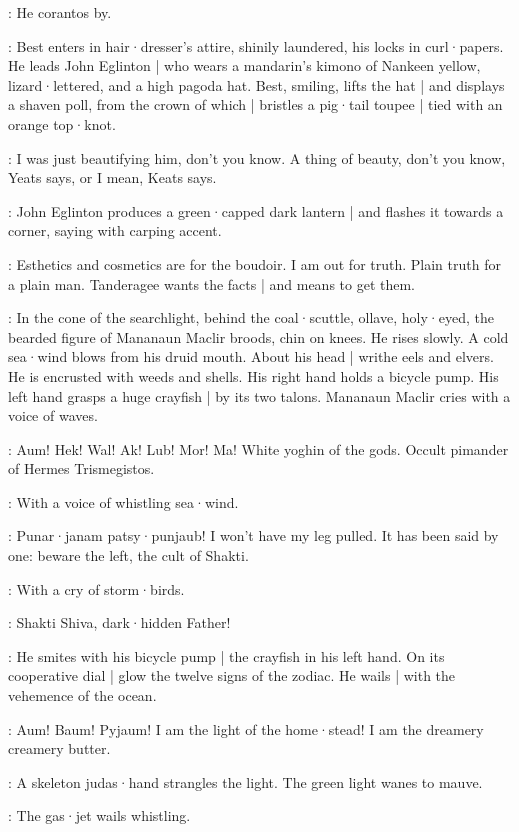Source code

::
He corantos by.

:
Best enters in hair·dresser's attire,
shinily laundered,
his locks in curl·papers.
He leads John Eglinton |
who wears a mandarin's kimono of Nankeen yellow,
lizard·lettered,
and a high pagoda hat.
Best,
smiling,
lifts the hat |
and displays a shaven poll,
from the crown of which |
bristles a pig·tail toupee |
tied with an orange top·knot.

\Best:
I was just beautifying him,
don't you know.
A thing of beauty,
don't you know,
Yeats says,
or I mean,
Keats says.

:
John Eglinton produces a green·capped dark lantern |
and flashes it towards a corner,
saying with carping accent.

\JohnEglinton:
Esthetics and cosmetics are for the boudoir.
I am out for truth.
Plain truth for a plain man.
Tanderagee wants the facts |
and means to get them.%

:
In the cone of the searchlight,
behind the coal·scuttle,
ollave,
holy·eyed,
the bearded figure of Mananaun Maclir broods,
chin on knees.
He rises slowly.
A cold sea·wind blows from his druid mouth.
About his head |
writhe eels and elvers.
He is encrusted with weeds and shells.
His right hand holds a bicycle pump.
His left hand grasps a huge crayfish |
by its two talons.
Mananaun Maclir cries with a voice of waves.

\MananaunMaclir:
Aum!
Hek!
Wal!
Ak!
Lub!
Mor!
Ma!
White yoghin of the gods.
Occult pimander of Hermes Trismegistos.

:
With a voice of whistling sea·wind.

\MananaunMaclir:
Punar·janam patsy·punjaub!
I won't have my leg pulled.
It has been said by one:
beware the left,
the cult of Shakti.

:
With a cry of storm·birds.

\MananaunMaclir:
Shakti Shiva,
dark·hidden Father!

:
He smites with his bicycle pump |
the crayfish in his left hand.
On its cooperative dial |
glow the twelve signs of the zodiac.
He wails |
with the vehemence of the ocean.

\MananaunMaclir:
Aum!
Baum!
Pyjaum!
I am the light of the home·stead!
I am the dreamery creamery butter.

:
A skeleton judas·hand strangles the light.
The green light wanes to mauve.

:
The gas·jet wails whistling.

> Task brief
When a line in the listing above holds "truth", include it in the tally; report only the tally.

> Response
2